Ayrıca, İzmir’in içme suyunun yaklaşık yüzde 50’sini sağlayan Tahtalı ve Gördes barajlarının kirlenme baskısı altına girdiği ve bu durumun İzmir’in su kaynaklarına yönelik büyük riskler oluşturduğu belirtildi. İzmir Körfezi’nde zaman zaman görülen alg patlamaları ve 2024 yazında yaşanan balık ölümleri ile su kaynaklarının kirliliğine dikkat çekildi.
Su varlıklarının savunulması
Bildiride, İzmir'deki su kaynaklarını tehdit eden projeler de ele alındı. Çamlı Barajı'nın, Efemçukuru Altın Madeni gibi çevresel riski yüksek projelerle karşı karşıya kaldığı vurgulandı:
"İzmir’in su varlıklarını korumak adına yıllardır sürdürülen çabalarla hukuki kazanımlar elde edilse de, TÜPRAG altın şirketi kapasitesini 2,5 kat artırarak çalışmaya devam etmekte. Bu, su kaynaklarımıza yeni tehditler eklemekte ve bizler de mücadeleye devam ediyoruz."

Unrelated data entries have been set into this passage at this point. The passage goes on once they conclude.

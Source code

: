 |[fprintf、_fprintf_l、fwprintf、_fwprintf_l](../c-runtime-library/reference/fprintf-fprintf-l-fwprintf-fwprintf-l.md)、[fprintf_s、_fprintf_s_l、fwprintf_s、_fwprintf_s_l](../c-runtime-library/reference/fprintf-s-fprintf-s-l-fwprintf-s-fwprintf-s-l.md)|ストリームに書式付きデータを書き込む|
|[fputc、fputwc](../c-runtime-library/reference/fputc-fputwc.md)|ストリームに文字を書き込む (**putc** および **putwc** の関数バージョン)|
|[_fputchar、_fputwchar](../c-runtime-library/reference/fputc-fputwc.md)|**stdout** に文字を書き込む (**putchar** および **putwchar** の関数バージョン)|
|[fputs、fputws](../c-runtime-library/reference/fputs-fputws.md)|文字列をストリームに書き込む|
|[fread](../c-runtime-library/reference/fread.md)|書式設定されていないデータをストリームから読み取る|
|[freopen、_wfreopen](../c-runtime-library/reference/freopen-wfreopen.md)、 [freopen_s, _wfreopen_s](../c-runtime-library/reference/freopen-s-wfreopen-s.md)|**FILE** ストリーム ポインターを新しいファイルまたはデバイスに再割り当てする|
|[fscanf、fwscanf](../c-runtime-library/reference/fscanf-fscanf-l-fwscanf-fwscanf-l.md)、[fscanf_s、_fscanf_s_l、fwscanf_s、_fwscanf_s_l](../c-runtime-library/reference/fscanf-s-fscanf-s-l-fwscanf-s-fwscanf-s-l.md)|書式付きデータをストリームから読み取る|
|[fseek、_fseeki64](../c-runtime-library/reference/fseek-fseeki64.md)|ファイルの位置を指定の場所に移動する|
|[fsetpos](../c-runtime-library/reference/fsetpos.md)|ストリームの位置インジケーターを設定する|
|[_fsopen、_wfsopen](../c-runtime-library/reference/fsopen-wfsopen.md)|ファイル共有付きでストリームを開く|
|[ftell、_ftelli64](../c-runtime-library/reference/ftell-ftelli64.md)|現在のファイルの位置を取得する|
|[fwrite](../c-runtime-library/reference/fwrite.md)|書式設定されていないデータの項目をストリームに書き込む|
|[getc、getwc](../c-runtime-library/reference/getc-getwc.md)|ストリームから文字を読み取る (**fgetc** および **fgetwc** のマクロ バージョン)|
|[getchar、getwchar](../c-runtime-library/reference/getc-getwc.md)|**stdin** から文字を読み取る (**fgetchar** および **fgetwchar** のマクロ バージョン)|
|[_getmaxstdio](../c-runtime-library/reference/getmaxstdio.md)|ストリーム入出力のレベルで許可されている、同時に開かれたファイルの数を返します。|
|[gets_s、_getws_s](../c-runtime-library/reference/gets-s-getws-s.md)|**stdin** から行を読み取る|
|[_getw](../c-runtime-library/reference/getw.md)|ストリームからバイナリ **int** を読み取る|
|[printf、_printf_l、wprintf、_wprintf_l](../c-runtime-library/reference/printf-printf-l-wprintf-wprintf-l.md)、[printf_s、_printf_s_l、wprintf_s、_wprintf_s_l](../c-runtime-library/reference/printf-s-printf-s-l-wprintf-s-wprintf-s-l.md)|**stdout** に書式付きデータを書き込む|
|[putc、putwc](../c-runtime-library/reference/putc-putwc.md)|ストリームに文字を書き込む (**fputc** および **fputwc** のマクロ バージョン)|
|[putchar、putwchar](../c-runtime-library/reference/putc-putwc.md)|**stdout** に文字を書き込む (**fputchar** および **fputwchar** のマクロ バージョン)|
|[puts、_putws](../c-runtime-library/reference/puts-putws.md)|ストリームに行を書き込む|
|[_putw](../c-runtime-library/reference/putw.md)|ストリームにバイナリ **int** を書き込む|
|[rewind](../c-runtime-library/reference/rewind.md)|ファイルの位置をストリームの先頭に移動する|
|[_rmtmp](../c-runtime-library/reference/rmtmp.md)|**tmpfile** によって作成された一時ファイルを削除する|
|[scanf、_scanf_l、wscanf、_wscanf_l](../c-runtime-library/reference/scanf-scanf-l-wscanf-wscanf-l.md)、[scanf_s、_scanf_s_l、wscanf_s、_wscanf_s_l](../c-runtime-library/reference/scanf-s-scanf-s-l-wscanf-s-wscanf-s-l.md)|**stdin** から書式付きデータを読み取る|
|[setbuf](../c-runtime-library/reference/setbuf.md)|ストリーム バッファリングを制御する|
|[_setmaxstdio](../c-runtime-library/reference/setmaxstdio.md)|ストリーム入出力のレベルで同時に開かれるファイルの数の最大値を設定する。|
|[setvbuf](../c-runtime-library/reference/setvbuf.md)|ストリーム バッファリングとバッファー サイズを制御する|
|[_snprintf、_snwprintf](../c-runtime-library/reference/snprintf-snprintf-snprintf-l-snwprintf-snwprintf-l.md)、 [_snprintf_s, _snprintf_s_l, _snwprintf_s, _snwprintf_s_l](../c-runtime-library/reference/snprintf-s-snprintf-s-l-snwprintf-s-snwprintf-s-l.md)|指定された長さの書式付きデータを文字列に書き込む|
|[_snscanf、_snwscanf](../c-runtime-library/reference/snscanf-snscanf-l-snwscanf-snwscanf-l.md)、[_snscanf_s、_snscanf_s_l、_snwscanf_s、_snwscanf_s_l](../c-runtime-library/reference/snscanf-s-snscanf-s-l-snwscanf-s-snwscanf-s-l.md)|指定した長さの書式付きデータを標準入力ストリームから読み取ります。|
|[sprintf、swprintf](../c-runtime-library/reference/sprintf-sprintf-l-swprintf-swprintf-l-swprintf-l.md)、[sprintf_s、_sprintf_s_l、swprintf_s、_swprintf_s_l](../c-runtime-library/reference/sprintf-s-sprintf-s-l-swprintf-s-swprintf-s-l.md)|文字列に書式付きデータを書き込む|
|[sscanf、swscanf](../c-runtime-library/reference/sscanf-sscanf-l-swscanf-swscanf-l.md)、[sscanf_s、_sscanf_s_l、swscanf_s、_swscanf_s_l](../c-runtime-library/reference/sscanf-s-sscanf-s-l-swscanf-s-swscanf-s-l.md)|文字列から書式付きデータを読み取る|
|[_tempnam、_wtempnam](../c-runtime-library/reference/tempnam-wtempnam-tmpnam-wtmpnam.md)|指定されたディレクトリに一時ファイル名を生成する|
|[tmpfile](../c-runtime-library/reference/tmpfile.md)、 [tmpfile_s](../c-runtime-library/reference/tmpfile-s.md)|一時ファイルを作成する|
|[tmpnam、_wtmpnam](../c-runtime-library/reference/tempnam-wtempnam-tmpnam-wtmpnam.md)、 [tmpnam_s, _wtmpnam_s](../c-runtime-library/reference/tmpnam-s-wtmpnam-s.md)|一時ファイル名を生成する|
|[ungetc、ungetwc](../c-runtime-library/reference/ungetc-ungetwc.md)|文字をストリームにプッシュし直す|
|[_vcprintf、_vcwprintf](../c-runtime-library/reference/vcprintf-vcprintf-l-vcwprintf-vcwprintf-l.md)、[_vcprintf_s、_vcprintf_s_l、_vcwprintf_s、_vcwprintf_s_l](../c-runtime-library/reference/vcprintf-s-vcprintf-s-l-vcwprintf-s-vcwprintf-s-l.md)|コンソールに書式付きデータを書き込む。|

Ayrıca, İzmir’deki su varlıklarını savunmak adına çeşitli projelere karşı çıkan sivil toplum kuruluşları, şu projelere karşı durduklarını ifade ettiler ve
"Bergama’da, Efemçukuru’nda, Turgutlu Çal Dağ’da, Gördes’te Madencilik Projelerine HAYIR diyoruz.
"Çamlı Barajı yapılsın, suyumuz korunsun diyoruz."
"Büyük Menderes ve Gediz havzalarında, vahşi bir şekilde işletilen jeotermal sondaj ve santrallere HAYIR diyoruz." dediler.
Suyun korunması için ortak mücadele
Açıklamanın sonunda, suyun korunması ve su hakkı için mücadeleye devam edeceklerinin altı çizildi ve kamuoyu bu mücadeleye destek olmaya çağırıldı. Bildiride, şunlar belirtildi:
"Suyumuza yönelik tehditleri, tüm canlılara ait olan su, toprak, doğal varlıkların özelleştirilmesi ve çok uluslu şirketlerin eline geçmesi süreçlerine karşı mücadeleyi birlikte sürdürmeye devam edeceğiz. Suyun en temel yaşam hakkı olduğu gerçeğinden yola çıkarak, suyun özelleştirilmesi, metalaştırılması ve ticarileştirilmesine karşıyız. Geleceğimizi koruma kararlılığımızı kamuoyu ile bir kez daha paylaşıyor ve yaşam mücadelemize destek vermeye çağırıyoruz."